Serialization for Encapsulated Enumeration Classes

Transparent JSON serialization of classes using the encapsulated enumeration pattern.

The enum keyword is one of those language features that seems like a great idea until you’ve lived with a whole bunch of them, each defined by different developers over a very long period of time.

I recently designed a modern replacement for a sprawling line-of-business system that is approaching 20 years in service. Much of the data used by that system comes from even older mainframe applications and databases which rely upon an enormous number of single-character code values. These were translated into various user-friendly on-screen descriptions, and the code values themselves drove various business rules behind the scenes.
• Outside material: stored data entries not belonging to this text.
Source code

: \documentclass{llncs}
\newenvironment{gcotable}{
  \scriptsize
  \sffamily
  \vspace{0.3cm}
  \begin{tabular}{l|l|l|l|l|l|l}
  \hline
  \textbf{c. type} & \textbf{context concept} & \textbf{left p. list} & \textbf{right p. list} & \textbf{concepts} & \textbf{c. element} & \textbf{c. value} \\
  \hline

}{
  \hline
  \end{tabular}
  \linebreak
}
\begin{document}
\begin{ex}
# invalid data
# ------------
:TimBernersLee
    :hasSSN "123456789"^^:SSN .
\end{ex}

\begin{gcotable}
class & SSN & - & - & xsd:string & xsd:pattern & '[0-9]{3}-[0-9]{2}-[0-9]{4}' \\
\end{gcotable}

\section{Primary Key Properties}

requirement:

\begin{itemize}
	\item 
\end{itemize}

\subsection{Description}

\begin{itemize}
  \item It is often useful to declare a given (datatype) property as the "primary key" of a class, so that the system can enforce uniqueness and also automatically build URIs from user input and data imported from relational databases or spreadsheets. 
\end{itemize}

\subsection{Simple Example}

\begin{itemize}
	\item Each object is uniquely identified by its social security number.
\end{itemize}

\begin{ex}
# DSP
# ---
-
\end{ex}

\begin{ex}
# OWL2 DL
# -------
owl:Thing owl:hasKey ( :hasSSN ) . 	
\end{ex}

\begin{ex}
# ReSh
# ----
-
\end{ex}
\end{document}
In an attempt to make the business rules readable, the old system added a third representation of these values by mapping the single-character database codes to various enum members. As the system grew and changed and developers came and went, sometimes the enums were used, sometimes declared constants were used, and sometimes hardcoded constants were used. Not everyone handled the mapping the same way. Sometimes you got mapping only in one direction or the other. I wanted to discourage this in the next 20-year lifecycle.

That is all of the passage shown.